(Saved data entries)
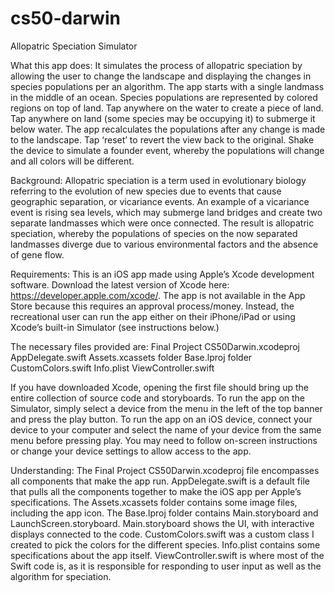 # cs50-darwin
Allopatric Speciation Simulator

What this app does:
It simulates the process of allopatric speciation by allowing the user to change the landscape and displaying the changes in species populations per an algorithm. The app starts with a single landmass in the middle of an ocean. Species populations are represented by colored regions on top of land. Tap anywhere on the water to create a piece of land. Tap anywhere on land (some species may be occupying it) to submerge it below water. The app recalculates the populations after any change is made to the landscape. Tap ‘reset’ to revert the view back to the original. Shake the device to simulate a founder event, whereby the populations will change and all colors will be different.

Background:
Allopatric speciation is a term used in evolutionary biology referring to the evolution of new species due to events that cause geographic separation, or vicariance events. An example of a vicariance event is rising sea levels, which may submerge land bridges and create two separate landmasses which were once connected. The result is allopatric speciation, whereby the populations of species on the now separated landmasses diverge due to various environmental factors and the absence of gene flow.

Requirements:
This is an iOS app made using Apple’s Xcode development software. Download the latest version of Xcode here: https://developer.apple.com/xcode/.  The app is not available in the App Store because this requires an approval process/money. Instead, the recreational user can run the app either on their iPhone/iPad or using Xcode’s built-in Simulator (see instructions below.)

The necessary files provided are:
Final Project CS50Darwin.xcodeproj
AppDelegate.swift
Assets.xcassets folder
Base.lproj folder
CustomColors.swift
Info.plist
ViewController.swift

If you have downloaded Xcode, opening the first file should bring up the entire collection of source code and storyboards. To run the app on the Simulator, simply select a device from the menu in the left of the top banner and press the play button. To run the app on an iOS device, connect your device to your computer and select the name of your device from the same menu before pressing play. You may need to follow on-screen instructions or change your device settings to allow access to the app.

Understanding:
The Final Project CS50Darwin.xcodeproj file encompasses all components that make the app run. AppDelegate.swift is a default file that pulls all the components together to make the iOS app per Apple’s specifications. The Assets.xcassets folder contains some image files, including the app icon. The Base.lproj folder contains Main.storyboard and LaunchScreen.storyboard. Main.storyboard shows the UI, with interactive displays connected to the code. CustomColors.swift was a custom class I created to pick the colors for the different species. Info.plist contains some specifications about the app itself. ViewController.swift is where most of the Swift code is, as it is responsible for responding to user input as well as the algorithm for speciation.
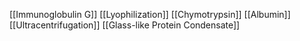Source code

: [[Immunoglobulin G]]
[[Lyophilization]]
[[Chymotrypsin]]
[[Albumin]]
[[Ultracentrifugation]]
[[Glass-like Protein Condensate]]
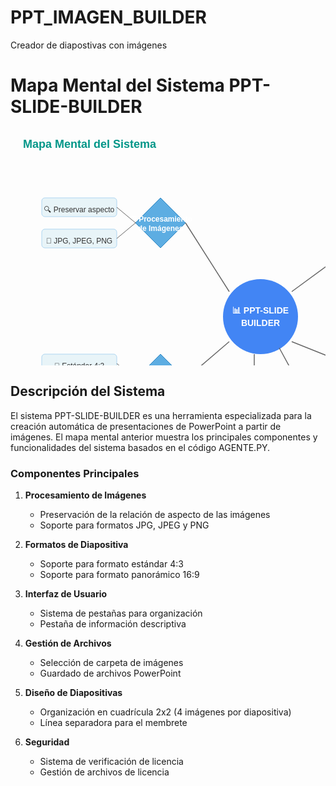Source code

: # PPT_IMAGEN_BUILDER
Creador de diapostivas con imágenes


# Mapa Mental del Sistema PPT-SLIDE-BUILDER

<svg width="800" height="600" xmlns="http://www.w3.org/2000/svg">
  <!-- Título -->
  <text x="20" y="30" font-family="Arial" font-size="18" font-weight="bold" fill="#009688">Mapa Mental del Sistema</text>
  
  <!-- Nodo central (círculo) -->
  <circle cx="400" cy="300" r="60" fill="#4285F4" />
  <text x="400" y="295" font-family="Arial" font-size="14" font-weight="bold" fill="white" text-anchor="middle">📊 PPT-SLIDE</text>
  <text x="400" y="315" font-family="Arial" font-size="14" font-weight="bold" fill="white" text-anchor="middle">BUILDER</text>
  
  <!-- Nodos principales (rombos) -->
  <!-- Procesamiento de Imágenes -->
  <polygon points="200,150 240,110 280,150 240,190" fill="#5DADE2" stroke="#2E86C1" stroke-width="1" />
  <text x="240" y="145" font-family="Arial" font-size="12" font-weight="bold" fill="white" text-anchor="middle" dominant-baseline="middle">🖼️ Procesamiento</text>
  <text x="240" y="160" font-family="Arial" font-size="12" font-weight="bold" fill="white" text-anchor="middle" dominant-baseline="middle">de Imágenes</text>
  
  <!-- Formatos de Diapositiva -->
  <polygon points="200,400 240,360 280,400 240,440" fill="#5DADE2" stroke="#2E86C1" stroke-width="1" />
  <text x="240" y="395" font-family="Arial" font-size="12" font-weight="bold" fill="white" text-anchor="middle" dominant-baseline="middle">📐 Formatos de</text>
  <text x="240" y="410" font-family="Arial" font-size="12" font-weight="bold" fill="white" text-anchor="middle" dominant-baseline="middle">Diapositiva</text>
  
  <!-- Interfaz de Usuario -->
  <polygon points="350,500 390,460 430,500 390,540" fill="#5DADE2" stroke="#2E86C1" stroke-width="1" />
  <text x="390" y="495" font-family="Arial" font-size="12" font-weight="bold" fill="white" text-anchor="middle" dominant-baseline="middle">🖱️ Interfaz de</text>
  <text x="390" y="510" font-family="Arial" font-size="12" font-weight="bold" fill="white" text-anchor="middle" dominant-baseline="middle">Usuario</text>
  
  <!-- Gestión de Archivos -->
  <polygon points="600,150 640,110 680,150 640,190" fill="#5DADE2" stroke="#2E86C1" stroke-width="1" />
  <text x="640" y="145" font-family="Arial" font-size="12" font-weight="bold" fill="white" text-anchor="middle" dominant-baseline="middle">📁 Gestión de</text>
  <text x="640" y="160" font-family="Arial" font-size="12" font-weight="bold" fill="white" text-anchor="middle" dominant-baseline="middle">Archivos</text>
  
  <!-- Diseño de Diapositivas -->
  <polygon points="600,400 640,360 680,400 640,440" fill="#5DADE2" stroke="#2E86C1" stroke-width="1" />
  <text x="640" y="395" font-family="Arial" font-size="12" font-weight="bold" fill="white" text-anchor="middle" dominant-baseline="middle">🎨 Diseño de</text>
  <text x="640" y="410" font-family="Arial" font-size="12" font-weight="bold" fill="white" text-anchor="middle" dominant-baseline="middle">Diapositivas</text>
  
  <!-- Seguridad -->
  <polygon points="450,500 490,460 530,500 490,540" fill="#5DADE2" stroke="#2E86C1" stroke-width="1" />
  <text x="490" y="500" font-family="Arial" font-size="12" font-weight="bold" fill="white" text-anchor="middle" dominant-baseline="middle">🔒 Seguridad</text>
  
  <!-- Conexiones al nodo central -->
  <line x1="280" y1="150" x2="350" y2="260" stroke="#666" stroke-width="1.5" />
  <line x1="280" y1="400" x2="350" y2="340" stroke="#666" stroke-width="1.5" />
  <line x1="390" y1="460" x2="390" y2="360" stroke="#666" stroke-width="1.5" />
  <line x1="600" y1="150" x2="450" y2="260" stroke="#666" stroke-width="1.5" />
  <line x1="600" y1="400" x2="450" y2="340" stroke="#666" stroke-width="1.5" />
  <line x1="490" y1="460" x2="430" y2="350" stroke="#666" stroke-width="1.5" />
  
  <!-- Nodos secundarios (cajas) -->
  <!-- Para Procesamiento de Imágenes -->
  <rect x="50" y="110" width="120" height="30" rx="5" ry="5" fill="#E8F4F8" stroke="#AED6F1" stroke-width="1" />
  <text x="110" y="130" font-family="Arial" font-size="12" fill="#333" text-anchor="middle" dominant-baseline="middle">🔍 Preservar aspecto</text>
  <line x1="170" y1="125" x2="200" y2="150" stroke="#666" stroke-width="1" />
  
  <rect x="50" y="160" width="120" height="30" rx="5" ry="5" fill="#E8F4F8" stroke="#AED6F1" stroke-width="1" />
  <text x="110" y="180" font-family="Arial" font-size="12" fill="#333" text-anchor="middle" dominant-baseline="middle">📁 JPG, JPEG, PNG</text>
  <line x1="170" y1="175" x2="200" y2="150" stroke="#666" stroke-width="1" />
  
  <!-- Para Formatos de Diapositiva -->
  <rect x="50" y="360" width="120" height="30" rx="5" ry="5" fill="#E8F4F8" stroke="#AED6F1" stroke-width="1" />
  <text x="110" y="380" font-family="Arial" font-size="12" fill="#333" text-anchor="middle" dominant-baseline="middle">📏 Estándar 4:3</text>
  <line x1="170" y1="375" x2="200" y2="400" stroke="#666" stroke-width="1" />
  
  <rect x="50" y="410" width="120" height="30" rx="5" ry="5" fill="#E8F4F8" stroke="#AED6F1" stroke-width="1" />
  <text x="110" y="430" font-family="Arial" font-size="12" fill="#333" text-anchor="middle" dominant-baseline="middle">🖥️ Panorámica 16:9</text>
  <line x1="170" y1="425" x2="200" y2="400" stroke="#666" stroke-width="1" />
  
  <!-- Para Interfaz de Usuario -->
  <rect x="300" y="540" width="90" height="30" rx="5" ry="5" fill="#E8F4F8" stroke="#AED6F1" stroke-width="1" />
  <text x="345" y="560" font-family="Arial" font-size="12" fill="#333" text-anchor="middle" dominant-baseline="middle">📑 Pestañas</text>
  <line x1="345" y1="540" x2="370" y2="510" stroke="#666" stroke-width="1" />
  
  <rect x="400" y="540" width="90" height="30" rx="5" ry="5" fill="#E8F4F8" stroke="#AED6F1" stroke-width="1" />
  <text x="445" y="560" font-family="Arial" font-size="12" fill="#333" text-anchor="middle" dominant-baseline="middle">ℹ️ Información</text>
  <line x1="445" y1="540" x2="410" y2="510" stroke="#666" stroke-width="1" />
  
  <!-- Para Gestión de Archivos -->
  <rect x="690" y="110" width="120" height="30" rx="5" ry="5" fill="#E8F4F8" stroke="#AED6F1" stroke-width="1" />
  <text x="750" y="130" font-family="Arial" font-size="12" fill="#333" text-anchor="middle" dominant-baseline="middle">📂 Selección carpeta</text>
  <line x1="690" y1="125" x2="670" y2="150" stroke="#666" stroke-width="1" />
  
  <rect x="690" y="160" width="120" height="30" rx="5" ry="5" fill="#E8F4F8" stroke="#AED6F1" stroke-width="1" />
  <text x="750" y="180" font-family="Arial" font-size="12" fill="#333" text-anchor="middle" dominant-baseline="middle">💾 Guardar PPTX</text>
  <line x1="690" y1="175" x2="670" y2="150" stroke="#666" stroke-width="1" />
  
  <!-- Para Diseño de Diapositivas -->
  <rect x="690" y="360" width="120" height="30" rx="5" ry="5" fill="#E8F4F8" stroke="#AED6F1" stroke-width="1" />
  <text x="750" y="380" font-family="Arial" font-size="12" fill="#333" text-anchor="middle" dominant-baseline="middle">📐 Cuadrícula 2x2</text>
  <line x1="690" y1="375" x2="670" y2="400" stroke="#666" stroke-width="1" />
  
  <rect x="690" y="410" width="120" height="30" rx="5" ry="5" fill="#E8F4F8" stroke="#AED6F1" stroke-width="1" />
  <text x="750" y="430" font-family="Arial" font-size="12" fill="#333" text-anchor="middle" dominant-baseline="middle">📏 Línea separadora</text>
  <line x1="690" y1="425" x2="670" y2="400" stroke="#666" stroke-width="1" />
  
  <!-- Para Seguridad -->
  <rect x="500" y="540" width="90" height="30" rx="5" ry="5" fill="#E8F4F8" stroke="#AED6F1" stroke-width="1" />
  <text x="545" y="560" font-family="Arial" font-size="12" fill="#333" text-anchor="middle" dominant-baseline="middle">🔑 Verificación</text>
  <line x1="545" y1="540" x2="510" y2="510" stroke="#666" stroke-width="1" />
  
  <rect x="600" y="540" width="90" height="30" rx="5" ry="5" fill="#E8F4F8" stroke="#AED6F1" stroke-width="1" />
  <text x="645" y="560" font-family="Arial" font-size="12" fill="#333" text-anchor="middle" dominant-baseline="middle">📜 Licencia</text>
  <line x1="645" y1="540" x2="510" y2="510" stroke="#666" stroke-width="1" />
</svg>


## Descripción del Sistema

El sistema PPT-SLIDE-BUILDER es una herramienta especializada para la creación automática de presentaciones de PowerPoint a partir de imágenes. El mapa mental anterior muestra los principales componentes y funcionalidades del sistema basados en el código AGENTE.PY.

### Componentes Principales

1. **Procesamiento de Imágenes**
   - Preservación de la relación de aspecto de las imágenes
   - Soporte para formatos JPG, JPEG y PNG

2. **Formatos de Diapositiva**
   - Soporte para formato estándar 4:3
   - Soporte para formato panorámico 16:9

3. **Interfaz de Usuario**
   - Sistema de pestañas para organización
   - Pestaña de información descriptiva

4. **Gestión de Archivos**
   - Selección de carpeta de imágenes
   - Guardado de archivos PowerPoint

5. **Diseño de Diapositivas**
   - Organización en cuadrícula 2x2 (4 imágenes por diapositiva)
   - Línea separadora para el membrete

6. **Seguridad**
   - Sistema de verificación de licencia
   - Gestión de archivos de licencia

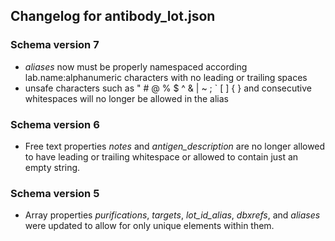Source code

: ## Changelog for antibody_lot.json

### Schema version 7

* *aliases* now must be properly namespaced according lab.name:alphanumeric characters with no leading or trailing spaces
* unsafe characters such as " # @ % $ ^ & | ~ ; ` [ ] { } and consecutive whitespaces will no longer be allowed in the alias

### Schema version 6

* Free text properties *notes* and *antigen_description* are no longer allowed to have leading or trailing whitespace or allowed to contain just an empty string.

### Schema version 5

* Array properties *purifications*, *targets*, *lot_id_alias*, *dbxrefs*, and *aliases* were updated to allow for only unique elements within them.
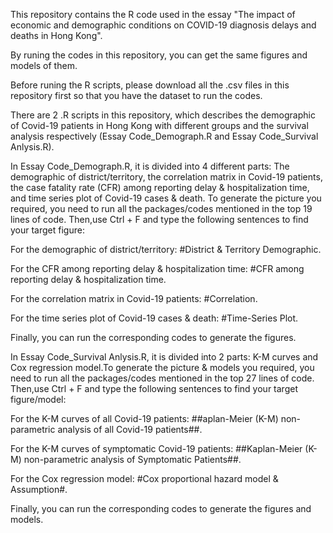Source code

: This repository contains the R code used in the essay "The impact of economic and demographic conditions on COVID-19 diagnosis delays and deaths in Hong Kong".

By runing the codes in this repository, you can get the same figures and models of them.

Before runing the R scripts, please download all the .csv files in this repository first so that you have the dataset to run the codes.

There are 2 .R scripts in this repository, which describes the demographic of Covid-19 patients in Hong Kong with different groups and the survival analysis respectively (Essay Code_Demograph.R and Essay Code_Survival Anlysis.R).

In Essay Code_Demograph.R, it is divided into 4 different parts: The demographic of district/territory, the correlation matrix in Covid-19 patients, the case fatality rate (CFR) among reporting delay & hospitalization time, and time series plot of Covid-19 cases & death. To generate the picture you required, you  need to run all the packages/codes mentioned in the top 19 lines of code. Then,use Ctrl + F and type the following sentences to find your target figure:

For the demographic of district/territory: #District & Territory Demographic.

For the CFR among reporting delay & hospitalization time: #CFR among reporting delay & hospitalization time.

For the correlation matrix in Covid-19 patients: #Correlation.

For the time series plot of Covid-19 cases & death: #Time-Series Plot.

Finally, you can run the corresponding codes to generate the figures.

In Essay Code_Survival Anlysis.R, it is divided into 2 parts: K-M curves and Cox regression model.To generate the picture & models you required, you  need to run all the packages/codes mentioned in the top 27 lines of code. Then,use Ctrl + F and type the following sentences to find your target figure/model:

For the K-M curves of all Covid-19 patients: ##aplan-Meier (K-M) non-parametric analysis of all Covid-19 patients##.

For the K-M curves of symptomatic Covid-19 patients: ##Kaplan-Meier (K-M) non-parametric analysis of Symptomatic Patients##.

For the Cox regression model: #Cox proportional hazard model & Assumption#.

Finally, you can run the corresponding codes to generate the figures and models.
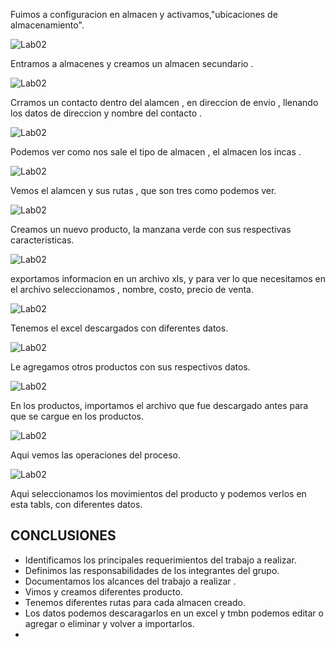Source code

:  Fuimos a configuracion en almacen y activamos,"ubicaciones de almacenamiento".

![Lab02](imagenes/img1.png)

Entramos a almacenes y creamos un almacen secundario .

![Lab02](imagenes/img2.png)

Crramos un contacto dentro del alamcen , en direccion de envio , llenando los datos de direccion y nombre del contacto .

![Lab02](imagenes/img3.png)

Podemos ver como nos sale el tipo de almacen , el almacen los incas .

![Lab02](imagenes/img4.png)

Vemos el alamcen y sus rutas , que son tres como podemos ver.

![Lab02](imagenes/img5.png)

Creamos un nuevo producto, la manzana verde  con sus respectivas caracteristicas.

![Lab02](imagenes/img6.png)

exportamos informacion en un archivo xls, y para ver lo que necesitamos en el archivo seleccionamos , nombre, costo, precio de venta.

![Lab02](imagenes/img7.png)

Tenemos el excel descargados con diferentes datos.

![Lab02](imagenes/img8.png)

Le agregamos otros productos con sus respectivos datos.

![Lab02](imagenes/img9.png)

En los productos, importamos el archivo que fue descargado antes para que se cargue en los productos.

![Lab02](imagenes/img10.png)

Aqui vemos las operaciones del proceso.

![Lab02](imagenes/img11.png)

Aqui seleccionamos los movimientos del producto y podemos verlos en esta tabls, con diferentes datos.


## CONCLUSIONES
- Identificamos los principales requerimientos del trabajo a realizar. 
- Definimos las responsabilidades de los integrantes del grupo.
- Documentamos los alcances del trabajo a realizar .
- Vimos y creamos diferentes producto.
- Tenemos diferentes rutas para cada almacen creado.
- Los datos podemos descaragarlos en un excel y tmbn podemos editar o agregar o eliminar y volver a importarlos.
-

Exercise requirements -> Wherever the string "aspecto" appears in the records above, copy the line it sits in.

Output for this task ->
  <text x="110" y="130" font-family="Arial" font-size="12" fill="#333" text-anchor="middle" dominant-baseline="middle">🔍 Preservar aspecto</text>
   - Preservación de la relación de aspecto de las imágenes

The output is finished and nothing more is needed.